§ **HOW TO COMPLETE THIS TASK**: Please restate word for word the lines of the entries below from the one with "Carroll supported [Charles" to the one with "Slide 3: Sentence Embeddings: Beyond Words", inclusive, and leave out every picture.

DATASET EXCERPTS Start Marker

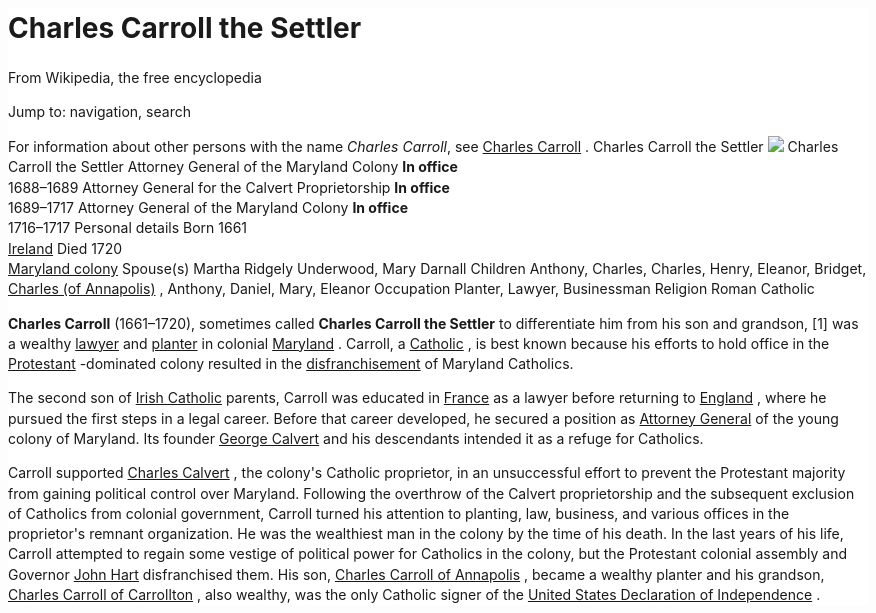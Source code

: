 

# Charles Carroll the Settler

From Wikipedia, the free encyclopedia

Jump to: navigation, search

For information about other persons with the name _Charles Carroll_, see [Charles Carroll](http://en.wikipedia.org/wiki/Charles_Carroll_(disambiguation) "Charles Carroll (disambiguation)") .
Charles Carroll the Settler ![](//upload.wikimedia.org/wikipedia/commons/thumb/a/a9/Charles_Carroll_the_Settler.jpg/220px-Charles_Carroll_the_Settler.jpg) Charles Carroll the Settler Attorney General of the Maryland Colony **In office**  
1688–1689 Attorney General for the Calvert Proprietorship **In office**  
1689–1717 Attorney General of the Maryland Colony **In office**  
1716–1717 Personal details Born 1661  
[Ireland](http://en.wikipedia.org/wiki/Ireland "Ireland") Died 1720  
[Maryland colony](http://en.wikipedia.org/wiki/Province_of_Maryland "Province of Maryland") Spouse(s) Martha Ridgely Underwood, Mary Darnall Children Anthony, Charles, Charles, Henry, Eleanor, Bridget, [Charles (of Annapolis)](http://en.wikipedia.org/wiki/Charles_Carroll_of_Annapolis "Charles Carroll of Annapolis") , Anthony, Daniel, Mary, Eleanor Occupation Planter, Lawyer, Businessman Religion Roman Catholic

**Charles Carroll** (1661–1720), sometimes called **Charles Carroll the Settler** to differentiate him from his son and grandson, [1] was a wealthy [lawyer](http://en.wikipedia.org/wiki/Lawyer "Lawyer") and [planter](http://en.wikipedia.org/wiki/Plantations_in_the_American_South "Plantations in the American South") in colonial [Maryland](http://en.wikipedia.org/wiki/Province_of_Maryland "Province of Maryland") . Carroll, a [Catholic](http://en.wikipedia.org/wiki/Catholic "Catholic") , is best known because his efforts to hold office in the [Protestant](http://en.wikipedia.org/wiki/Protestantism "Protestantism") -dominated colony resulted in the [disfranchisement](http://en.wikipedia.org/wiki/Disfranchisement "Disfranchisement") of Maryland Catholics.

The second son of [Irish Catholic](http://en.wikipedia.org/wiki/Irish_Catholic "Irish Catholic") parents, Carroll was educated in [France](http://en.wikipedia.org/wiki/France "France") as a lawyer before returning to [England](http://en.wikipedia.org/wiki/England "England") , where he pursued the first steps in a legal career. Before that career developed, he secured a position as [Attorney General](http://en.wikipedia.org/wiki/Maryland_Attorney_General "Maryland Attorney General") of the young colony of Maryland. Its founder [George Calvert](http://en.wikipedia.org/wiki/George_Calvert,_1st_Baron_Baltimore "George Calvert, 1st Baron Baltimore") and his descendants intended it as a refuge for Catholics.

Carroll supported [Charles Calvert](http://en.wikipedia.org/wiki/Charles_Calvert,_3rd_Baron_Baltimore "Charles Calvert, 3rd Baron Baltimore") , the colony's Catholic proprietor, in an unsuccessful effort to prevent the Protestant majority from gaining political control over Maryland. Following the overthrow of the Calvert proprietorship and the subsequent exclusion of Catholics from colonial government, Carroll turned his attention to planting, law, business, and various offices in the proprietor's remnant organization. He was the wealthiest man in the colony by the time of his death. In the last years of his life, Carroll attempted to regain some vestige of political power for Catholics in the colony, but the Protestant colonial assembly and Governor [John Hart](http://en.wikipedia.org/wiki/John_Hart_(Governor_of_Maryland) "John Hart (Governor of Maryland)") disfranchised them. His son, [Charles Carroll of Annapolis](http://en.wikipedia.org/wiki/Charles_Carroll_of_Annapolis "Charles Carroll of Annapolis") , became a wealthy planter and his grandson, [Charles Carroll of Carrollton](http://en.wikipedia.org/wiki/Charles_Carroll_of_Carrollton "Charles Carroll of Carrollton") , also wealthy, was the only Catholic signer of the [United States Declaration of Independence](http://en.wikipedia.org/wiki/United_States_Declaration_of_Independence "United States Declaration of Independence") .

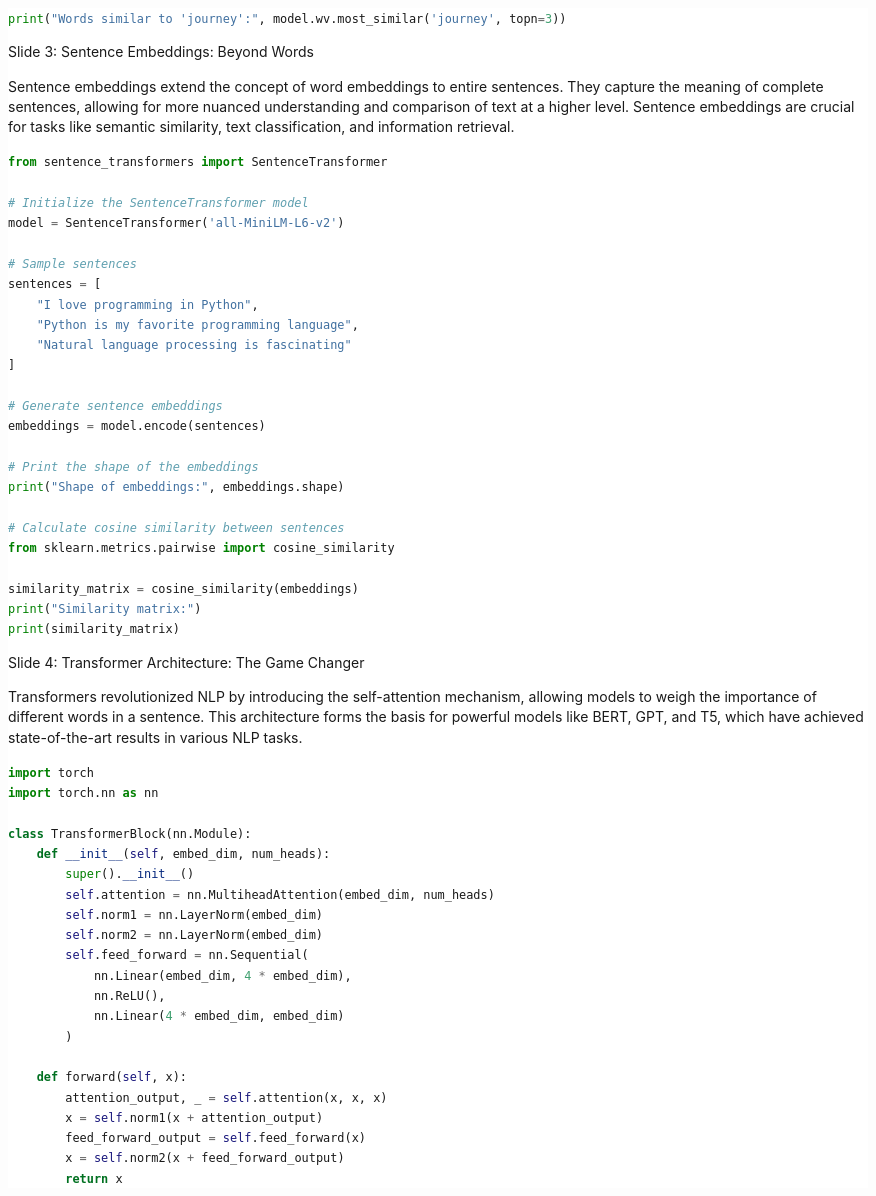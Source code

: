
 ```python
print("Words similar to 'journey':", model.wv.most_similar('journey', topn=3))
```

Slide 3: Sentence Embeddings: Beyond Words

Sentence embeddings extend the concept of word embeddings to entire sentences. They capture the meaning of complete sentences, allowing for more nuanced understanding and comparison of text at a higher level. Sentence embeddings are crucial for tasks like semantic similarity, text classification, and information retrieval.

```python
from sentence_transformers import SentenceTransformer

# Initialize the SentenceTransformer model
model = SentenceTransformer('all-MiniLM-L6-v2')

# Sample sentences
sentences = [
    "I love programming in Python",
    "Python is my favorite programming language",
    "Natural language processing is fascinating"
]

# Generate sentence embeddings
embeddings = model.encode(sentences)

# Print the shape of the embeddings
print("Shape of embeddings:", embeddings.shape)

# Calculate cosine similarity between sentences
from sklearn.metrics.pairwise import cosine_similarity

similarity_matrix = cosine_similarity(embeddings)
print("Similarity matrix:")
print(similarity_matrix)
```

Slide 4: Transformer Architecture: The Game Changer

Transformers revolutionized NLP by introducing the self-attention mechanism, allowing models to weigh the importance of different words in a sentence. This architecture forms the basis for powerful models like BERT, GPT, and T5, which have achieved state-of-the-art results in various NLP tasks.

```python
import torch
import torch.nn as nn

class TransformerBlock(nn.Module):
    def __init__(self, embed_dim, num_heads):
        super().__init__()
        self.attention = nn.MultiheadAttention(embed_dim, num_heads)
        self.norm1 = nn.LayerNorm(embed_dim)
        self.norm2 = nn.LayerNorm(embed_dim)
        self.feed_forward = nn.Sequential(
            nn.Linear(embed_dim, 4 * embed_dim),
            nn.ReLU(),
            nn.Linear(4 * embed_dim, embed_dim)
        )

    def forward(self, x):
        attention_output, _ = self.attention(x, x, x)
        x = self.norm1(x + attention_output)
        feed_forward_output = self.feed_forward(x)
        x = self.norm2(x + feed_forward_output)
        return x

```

DATASET EXCERPTS End Marker

§ **TASK SOLUTION**:
Carroll supported [Charles Calvert](http://en.wikipedia.org/wiki/Charles_Calvert,_3rd_Baron_Baltimore "Charles Calvert, 3rd Baron Baltimore") , the colony's Catholic proprietor, in an unsuccessful effort to prevent the Protestant majority from gaining political control over Maryland. Following the overthrow of the Calvert proprietorship and the subsequent exclusion of Catholics from colonial government, Carroll turned his attention to planting, law, business, and various offices in the proprietor's remnant organization. He was the wealthiest man in the colony by the time of his death. In the last years of his life, Carroll attempted to regain some vestige of political power for Catholics in the colony, but the Protestant colonial assembly and Governor [John Hart](http://en.wikipedia.org/wiki/John_Hart_(Governor_of_Maryland) "John Hart (Governor of Maryland)") disfranchised them. His son, [Charles Carroll of Annapolis](http://en.wikipedia.org/wiki/Charles_Carroll_of_Annapolis "Charles Carroll of Annapolis") , became a wealthy planter and his grandson, [Charles Carroll of Carrollton](http://en.wikipedia.org/wiki/Charles_Carroll_of_Carrollton "Charles Carroll of Carrollton") , also wealthy, was the only Catholic signer of the [United States Declaration of Independence](http://en.wikipedia.org/wiki/United_States_Declaration_of_Independence "United States Declaration of Independence") .

Source code

:
 ```python
print("Words similar to 'journey':", model.wv.most_similar('journey', topn=3))
```

Slide 3: Sentence Embeddings: Beyond Words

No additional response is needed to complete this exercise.